Tonight, will Broadway’s runaway hit run the trophy table?
As far as musicals go, the real nail-biter at this year’s Tony Awards ceremony is not whether “Hamilton” wins a bunch of prizes. Because it will. The question is whether it wins them all.
Well, not all all, of course: It can’t grab a statuette for best revival or for best featured actor in a play. But it is possible that its 16 nominations, a record, could result in 13 Tonys — one more than reigning champ “The Producers,” which in 2001 scooped up 12 wins — including for best musical, the evening’s most coveted award.
And given the remarkable hoopla surrounding “Hamilton” — a level of public and media enthusiasm unlike anything I’ve witnessed in two decades of covering theater — wouldn’t a history-making sweep be a fitting capstone for a groundbreaking musical about the making of history?

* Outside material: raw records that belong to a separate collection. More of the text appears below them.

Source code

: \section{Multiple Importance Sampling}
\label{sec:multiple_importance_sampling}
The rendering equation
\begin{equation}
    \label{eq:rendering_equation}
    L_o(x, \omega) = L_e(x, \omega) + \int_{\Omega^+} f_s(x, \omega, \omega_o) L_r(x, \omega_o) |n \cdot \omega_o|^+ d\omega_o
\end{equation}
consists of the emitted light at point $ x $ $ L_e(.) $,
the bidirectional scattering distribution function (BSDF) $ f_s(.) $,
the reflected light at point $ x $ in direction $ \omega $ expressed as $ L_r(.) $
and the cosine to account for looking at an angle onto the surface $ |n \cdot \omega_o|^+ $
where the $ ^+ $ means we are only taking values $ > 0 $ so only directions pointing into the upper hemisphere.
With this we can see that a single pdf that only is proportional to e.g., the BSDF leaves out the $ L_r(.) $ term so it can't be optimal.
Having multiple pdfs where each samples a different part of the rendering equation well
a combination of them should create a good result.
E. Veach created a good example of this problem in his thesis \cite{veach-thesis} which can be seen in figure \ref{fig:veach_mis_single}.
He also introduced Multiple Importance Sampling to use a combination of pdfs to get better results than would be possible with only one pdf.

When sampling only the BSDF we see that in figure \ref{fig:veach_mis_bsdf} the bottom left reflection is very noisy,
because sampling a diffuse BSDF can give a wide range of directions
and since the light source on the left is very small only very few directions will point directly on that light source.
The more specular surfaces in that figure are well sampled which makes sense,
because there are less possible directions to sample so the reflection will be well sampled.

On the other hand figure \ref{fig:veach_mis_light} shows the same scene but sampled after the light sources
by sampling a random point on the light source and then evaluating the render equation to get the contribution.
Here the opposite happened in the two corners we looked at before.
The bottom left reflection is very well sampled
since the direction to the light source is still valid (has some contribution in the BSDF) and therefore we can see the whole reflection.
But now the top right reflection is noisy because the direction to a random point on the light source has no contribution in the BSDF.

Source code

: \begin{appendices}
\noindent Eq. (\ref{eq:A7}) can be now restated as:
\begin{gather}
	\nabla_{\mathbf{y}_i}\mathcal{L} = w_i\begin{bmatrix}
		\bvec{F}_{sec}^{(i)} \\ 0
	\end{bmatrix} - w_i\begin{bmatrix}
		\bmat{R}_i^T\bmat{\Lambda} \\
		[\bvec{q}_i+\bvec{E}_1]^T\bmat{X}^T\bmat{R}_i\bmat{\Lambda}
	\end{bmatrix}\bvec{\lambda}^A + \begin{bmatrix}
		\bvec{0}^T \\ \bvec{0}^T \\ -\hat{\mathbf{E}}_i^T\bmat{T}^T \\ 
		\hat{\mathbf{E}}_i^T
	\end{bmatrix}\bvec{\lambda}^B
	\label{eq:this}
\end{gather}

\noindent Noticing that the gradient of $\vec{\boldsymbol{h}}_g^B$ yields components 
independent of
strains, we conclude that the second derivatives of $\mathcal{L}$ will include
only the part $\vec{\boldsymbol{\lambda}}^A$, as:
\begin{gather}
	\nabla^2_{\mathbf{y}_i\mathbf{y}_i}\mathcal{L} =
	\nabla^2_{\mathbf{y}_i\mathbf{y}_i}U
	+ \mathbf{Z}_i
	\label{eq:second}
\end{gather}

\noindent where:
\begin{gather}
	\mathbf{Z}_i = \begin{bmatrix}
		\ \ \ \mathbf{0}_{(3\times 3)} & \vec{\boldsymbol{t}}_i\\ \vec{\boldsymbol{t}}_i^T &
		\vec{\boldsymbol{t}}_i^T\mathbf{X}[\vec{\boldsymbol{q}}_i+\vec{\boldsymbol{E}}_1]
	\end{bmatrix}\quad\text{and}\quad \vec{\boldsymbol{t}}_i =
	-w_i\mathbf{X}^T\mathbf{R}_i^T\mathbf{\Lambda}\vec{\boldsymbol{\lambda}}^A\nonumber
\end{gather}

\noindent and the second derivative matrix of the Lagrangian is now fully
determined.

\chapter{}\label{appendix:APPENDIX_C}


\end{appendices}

I will be rooting for “Hamilton” to rack up the lucky 13, and not just because it makes a better story to write up in the press room of New York’s Beacon Theatre, the hall on Manhattan’s Upper West Side from which CBS will broadcast the three-hour proceedings, hosted by James Corden. No, it’s because “Hamilton” deserves them. It’s because the theater community needs to acknowledge with outsize emphasis what this work and its creator, Lin-Manuel Miranda, have done: made seeing this musical a national obsession, and musical theater a vital link, again, at last, in the American cultural chain.